I'm trying to capture the input from the user and determine a hotel's cost for planning a vacation.

I have a problem looping the input so the user can pick another hotel and end the program if the user does not pick any of the keystrokes ("A", "a", "B", "b", "C", "c", "D", or "d"), and then calculate the total cost for hotels.

I came up with this so far:

puts choice = gets.chomp.downcase
puts "For how many nights?"
num=gets.chomp.to_i
puts "Okay...any other hotels?"  
puts choice = gets.chomp.downcase

#Hotel Prices  

#Hotel A
if (choice== "a" or choice=="A") 
cost_2= (num/3)*500 + (num%3)*200
end

#Hotel B
if (choice=="b" or choice=="B")
cost_3= num*250
end

#Hotel C
if (choice=="c" or choice=="C")
cost_4 = (num/3)*700 + (num%3)*300
end

#Hotel D
 if (choice== "d" or choice=="D")
  cost_5= num*500
   end

Hotel Program

4
  • 3
    Have a look at Kernel#loop. Commented May 15, 2017 at 18:18
  • "How To Ask Questions The Smart Way" would be good reading for you. Commented May 15, 2017 at 18:54
  • Don't use a link to an image for information that is important to the question. Instead, copy/paste that into the question and format it appropriately. Links rot then break, and if the information in the link is essential your question will become worthless to others. Remember, your question is an article to help others solve the same problem. Commented May 15, 2017 at 19:00
  • As @sagarpandya82, suggests, the normal way is loop do; ..; break if <some condition)>;...; end. You could use (for example) while true;..;end or while 1;...; end, but loop is preferred. In some case you may prefer while(<some condition>);..;end or until(<some condition);..;end.
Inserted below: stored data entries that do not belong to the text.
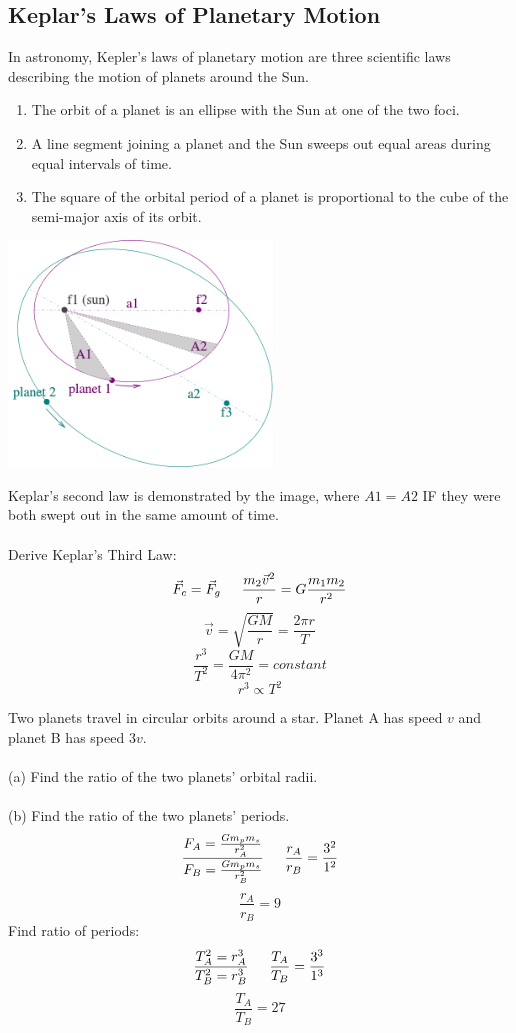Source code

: \documentclass{article}
\begin{document}
\subsection{Keplar's Laws of Planetary Motion}
In astronomy, Kepler's laws of planetary motion are three scientific laws describing the motion of planets around the Sun.
\vspace{1ex}
\begin{enumerate}
\item The orbit of a planet is an ellipse with the Sun at one of the two foci.
\item A line segment joining a planet and the Sun sweeps out equal areas during equal intervals of time.
\item The square of the orbital period of a planet is proportional to the cube of the semi-major axis of its orbit.
\end{enumerate}
\begin{multicols}{2}
  \centerline{\includegraphics[width=7cm]{keplar.png}}
  \columnbreak
  Keplar's second law is demonstrated by the image, where $A1=A2$ IF they were both swept out in the same amount of time.
  \\\\
  Derive Keplar's Third Law:
  \[
  \vec{F}_c=\vec{F}_g \indent
  \frac{m_2\vec{v}^2}{r}=G\frac{m_1m_2}{r^2}
  \]
  \[
  \vec{v}=\sqrt{\frac{GM}{r}}=\frac{2\pi r}{T}
  \]
  \[
  \frac{r^3}{T^2}=\frac{GM}{4\pi^2} = constant
  \]
  \[
  r^3 \propto T^2
  \]
\end{multicols}

\begin{multicols}{2}
  
  Two planets travel in circular orbits around a star.  Planet A has speed $v$ and planet B has speed $3v$.\\\\ (a) Find the ratio of the two planets’ orbital radii.\\\\ (b) Find the ratio of the two planets’ periods.
  \vfill
  \columnbreak
  \[
  \frac
      {F_A=\frac{Gm_pm_s}{r_A^2}}
      {F_B=\frac{Gm_pm_s}{r_B^2}}
      \indent
      \frac{r_A}{r_B}=\frac
           {3^2}
           {1^2}
	   \]
	   \[
           \frac{r_A}{r_B}=9
	   \]
	   Find ratio of periods:
	   \[
           \frac
               {T_A^2=r_A^3}
               {T_B^2=r_B^3}
               \indent
               \frac
                   {T_A}
		   {T_B} = \frac{3^3}{1^3}
		   \]
		   \[
             	   \frac{T_A}{T_B}=27
		   \]
\end{multicols}
\end{document}
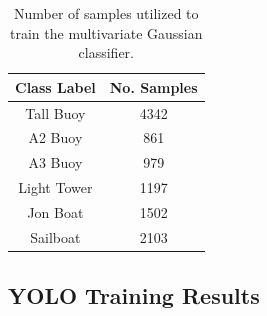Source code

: \documentclass{erauthesis}
\begin{document}


\begin{table}[htpb]
\centering
\begin{tabular}{cc}
\hline
Class Label & No. Samples \\
\hline
\hline
Tall Buoy   & 4342        \\
A2 Buoy     & 861         \\
A3 Buoy     & 979         \\
Light Tower & 1197        \\
Jon Boat    & 1502        \\
Sailboat    & 2103       \\
\hline
\end{tabular}
\caption{Number of samples utilized to train the multivariate Gaussian classifier.}
\end{table}


\subsection{YOLO Training Results} \label{sec:yolo_train_results}

\end{document}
One advantage of loop is that when the loop contains an enumerator that attempts to enumerate beyond its end, causing the enumerator to raise a StopInteration exception, loop handles the exception by breaking out of the loop. See Kernel#loop. Commented May 15, 2017 at 21:18

3 Answers 3

2

Wrap your code in a while loop,

continue = true
while continue
  ...
  if choice == "done"
    continue = false
  end
end

Obviously the end case can be anything, not just "done".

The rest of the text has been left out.